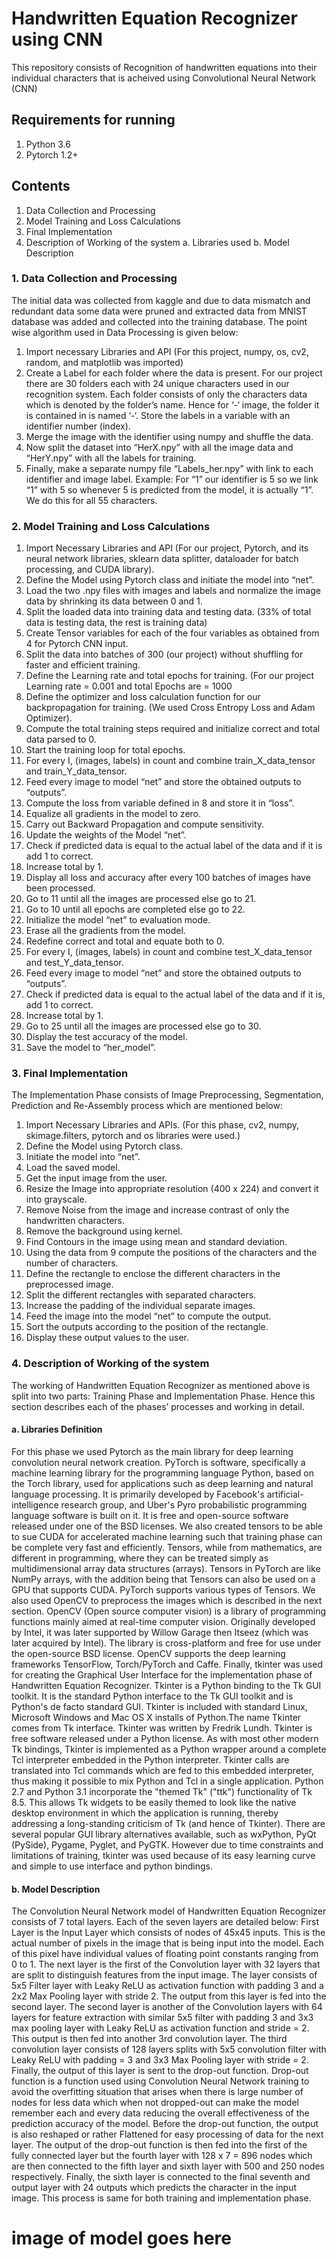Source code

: # Handwritten Equation Recognizer using CNN


This repository consists of Recognition of handwritten equations into their individual characters that is acheived using Convolutional Neural Network (CNN)

## Requirements for running

1. Python 3.6
2. Pytorch 1.2+

## Contents

1. Data Collection and Processing
2. Model Training and Loss Calculations
3. Final Implementation 
4. Description of Working of the system
  a. Libraries used
  b. Model Description


### 1. Data Collection and Processing

The initial data was collected from kaggle and due to data mismatch and redundant data some data were pruned and extracted data from MNIST database was added and collected into the training database. The point wise algorithm used in Data Processing is given below:
1. Import necessary Libraries and API (For this project, numpy, os, cv2, random, and matplotlib was imported)
2. Create a Label for each folder where the data is present. For our project there are 30 folders each with 24 unique characters used in our recognition system. Each folder consists of only the characters data which is denoted by the folder’s name. Hence for ‘-‘ image, the folder it is contained in is named ‘-‘. Store the labels in a variable with an identifier number (index).
3. Merge the image with the identifier using numpy and shuffle the data.
4. Now split the dataset into “HerX.npy” with all the image data and “HerY.npy” with all the labels for training.
5. Finally, make a separate numpy file “Labels_her.npy” with link to each identifier and image label. Example: For “1” our identifier is 5 so we link “1” with 5 so whenever 5 is predicted from the model, it is actually “1”. We do this for all 55 characters.

### 2. Model Training and Loss Calculations

1.	Import Necessary Libraries and API (For our project, Pytorch, and its neural network libraries, sklearn data splitter, dataloader for batch processing, and CUDA library).
2.	Define the Model using Pytorch class and initiate the model into “net”.
3.	Load the two .npy files with images and labels and normalize the image data by shrinking its data between 0 and 1.
4.	Split the loaded data into training data and testing data. (33% of total data is testing data, the rest is training data)
5.	Create Tensor variables for each of the four variables as obtained from 4 for Pytorch CNN input.
6.	Split the data into batches of 300 (our project) without shuffling for faster and efficient training.
7.	Define the Learning rate and total epochs for training. (For our project Learning rate = 0.001 and total Epochs are = 1000
8.	Define the optimizer and loss calculation function for our backpropagation for training. (We used Cross Entropy Loss and Adam Optimizer).
9.	Compute the total training steps required and initialize correct and total data parsed to 0.
10.	Start the training loop for total epochs.
11.	For every I, (images, labels) in count and combine train_X_data_tensor and train_Y_data_tensor.
12.	Feed every image to model “net” and store the obtained outputs to “outputs”.
13.	Compute the loss from variable defined in 8 and store it in “loss”.
14.	Equalize all gradients in the model to zero.
15.	Carry out Backward Propagation and compute sensitivity.
16.	Update the weights of the Model “net”.
17.	Check if predicted data is equal to the actual label of the data and if it is add 1 to correct.
18.	Increase total by 1.
19.	Display all loss and accuracy after every 100 batches of images have been processed.
20.	Go to 11 until all the images are processed else go to 21.
21.	Go to 10 until all epochs are completed else go to 22.
22.	Initialize the model “net” to evaluation mode.
23.	Erase all the gradients from the model.
24.	Redefine correct and total and equate both to 0.
25.	For every I, (images, labels) in count and combine test_X_data_tensor and test_Y_data_tensor.
26.	Feed every image to model “net” and store the obtained outputs to “outputs”.
27.	Check if predicted data is equal to the actual label of the data and if it is, add 1 to correct.
28.	Increase total by 1.
29.	Go to 25 until all the images are processed else go to 30.
30.	Display the test accuracy of the model.
31.	Save the model to “her_model”.

### 3. Final Implementation 

The Implementation Phase consists of Image Preprocessing, Segmentation, Prediction and Re-Assembly process which are mentioned below:
1.	Import Necessary Libraries and APIs. (For this phase, cv2, numpy, skimage.filters, pytorch and os libraries were used.) 
2.	Define the Model using Pytorch class.
3.	Initiate the model into “net”.
4.	Load the saved model.
5.	Get the input image from the user.
6.	Resize the Image into appropriate resolution (400 x 224) and convert it into grayscale.
7.	Remove Noise from the image and increase contrast of only the handwritten characters.
8.	Remove the background using kernel.
9.	Find Contours in the image using mean and standard deviation.
10.	Using the data from 9 compute the positions of the characters and the number of characters. 
11.	Define the rectangle to enclose the different characters in the preprocessed image.
12.	Split the different rectangles with separated characters.
13.	Increase the padding of the individual separate images.
14.	Feed the image into the model “net” to compute the output.
15.	Sort the outputs according to the position of the rectangle.
16.	Display these output values to the user.

### 4. Description of Working of the system
The working of Handwritten Equation Recognizer as mentioned above is split into two parts: Training Phase and Implementation Phase. Hence this section describes each of the phases’ processes and working in detail.
#### a. Libraries Definition
For this phase we used Pytorch as the main library for deep learning convolution neural network creation. PyTorch is software, specifically a machine learning library for the programming language Python, based on the Torch library, used for applications such as deep learning and natural language processing. It is primarily developed by Facebook's artificial-intelligence research group, and Uber's Pyro probabilistic programming language software is built on it. It is free and open-source software released under one of the BSD licenses. We also created tensors to be able to sue CUDA for accelerated machine learning such that training phase can be complete very fast and efficiently. Tensors, while from mathematics, are different in programming, where they can be treated simply as multidimensional array data structures (arrays). Tensors in PyTorch are like NumPy arrays, with the addition being that Tensors can also be used on a GPU that supports CUDA. PyTorch supports various types of Tensors.
We also used OpenCV to preprocess the images which is described in the next section. OpenCV (Open source computer vision) is a library of programming functions mainly aimed at real-time computer vision. Originally developed by Intel, it was later supported by Willow Garage then Itseez (which was later acquired by Intel). The library is cross-platform and free for use under the open-source BSD license. OpenCV supports the deep learning frameworks TensorFlow, Torch/PyTorch and Caffe.
Finally, tkinter was used for creating the Graphical User Interface for the implementation phase of Handwritten Equation Recognizer. Tkinter is a Python binding to the Tk GUI toolkit. It is the standard Python interface to the Tk GUI toolkit and is Python's de facto standard GUI. Tkinter is included with standard Linux, Microsoft Windows and Mac OS X installs of Python.The name Tkinter comes from Tk interface. Tkinter was written by Fredrik Lundh. Tkinter is free software released under a Python license.
As with most other modern Tk bindings, Tkinter is implemented as a Python wrapper around a complete Tcl interpreter embedded in the Python interpreter. Tkinter calls are translated into Tcl commands which are fed to this embedded interpreter, thus making it possible to mix Python and Tcl in a single application.
Python 2.7 and Python 3.1 incorporate the "themed Tk" ("ttk") functionality of Tk 8.5. This allows Tk widgets to be easily themed to look like the native desktop environment in which the application is running, thereby addressing a long-standing criticism of Tk (and hence of Tkinter). 
There are several popular GUI library alternatives available, such as wxPython, PyQt (PySide), Pygame, Pyglet, and PyGTK. However due to time constraints and limitations of training, tkinter was used because of its easy learning curve and simple to use interface and python bindings.


#### b. Model Description
The Convolution Neural Network model of Handwritten Equation Recognizer consists of 7 total layers. Each of the seven layers are detailed below:
First Layer is the Input Layer which consists of nodes of 45x45 inputs. This is the actual number of pixels in the image that is being input into the model. Each of this pixel have individual values of floating point constants ranging from 0 to 1. The next layer is the first of the Convolution layer with 32 layers that are split to distinguish features from the input image. The layer consists of 5x5 Filter layer with Leaky ReLU as activation function with padding 3 and a 2x2 Max Pooling layer with stride 2. The output from this layer is fed into the second layer.
The second layer is another of the Convolution layers with 64 layers for feature extraction with similar 5x5 filter with padding 3 and 3x3 max pooling layer with Leaky ReLU as activation function and stride = 2. This output is then fed into another 3rd convolution layer.
The third convolution layer consists of 128 layers splits with 5x5 convolution filter with Leaky ReLU with padding = 3 and 3x3 Max Pooling layer with stride = 2. Finally, the output of this layer is sent to the drop-out function.
Drop-out function is a function used using Convolution Neural Network training to avoid the overfitting situation that arises when there is large number of nodes for less data which when not dropped-out can make the model remember each and every data reducing the overall effectiveness of the prediction accuracy of the model. Before the drop-out function, the output is also reshaped or rather Flattened for easy processing of data for the next layer.
The output of the drop-out function is then fed into the first of the fully connected layer but the fourth layer with 128 x 7 = 896 nodes which are then connected to the fifth layer and sixth layer with 500 and 250 nodes respectively.
Finally, the sixth layer is connected to the final seventh and output layer with 24 outputs which predicts the character in the input image. This process is same for both training and implementation phase.

# image of model goes here #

════════════════

**Work to be completed**
Which of the lines above contain "Description"? Return them all.

**Problem solution**
4. Description of Working of the system
  b. Model Description
### 4. Description of Working of the system
#### b. Model Description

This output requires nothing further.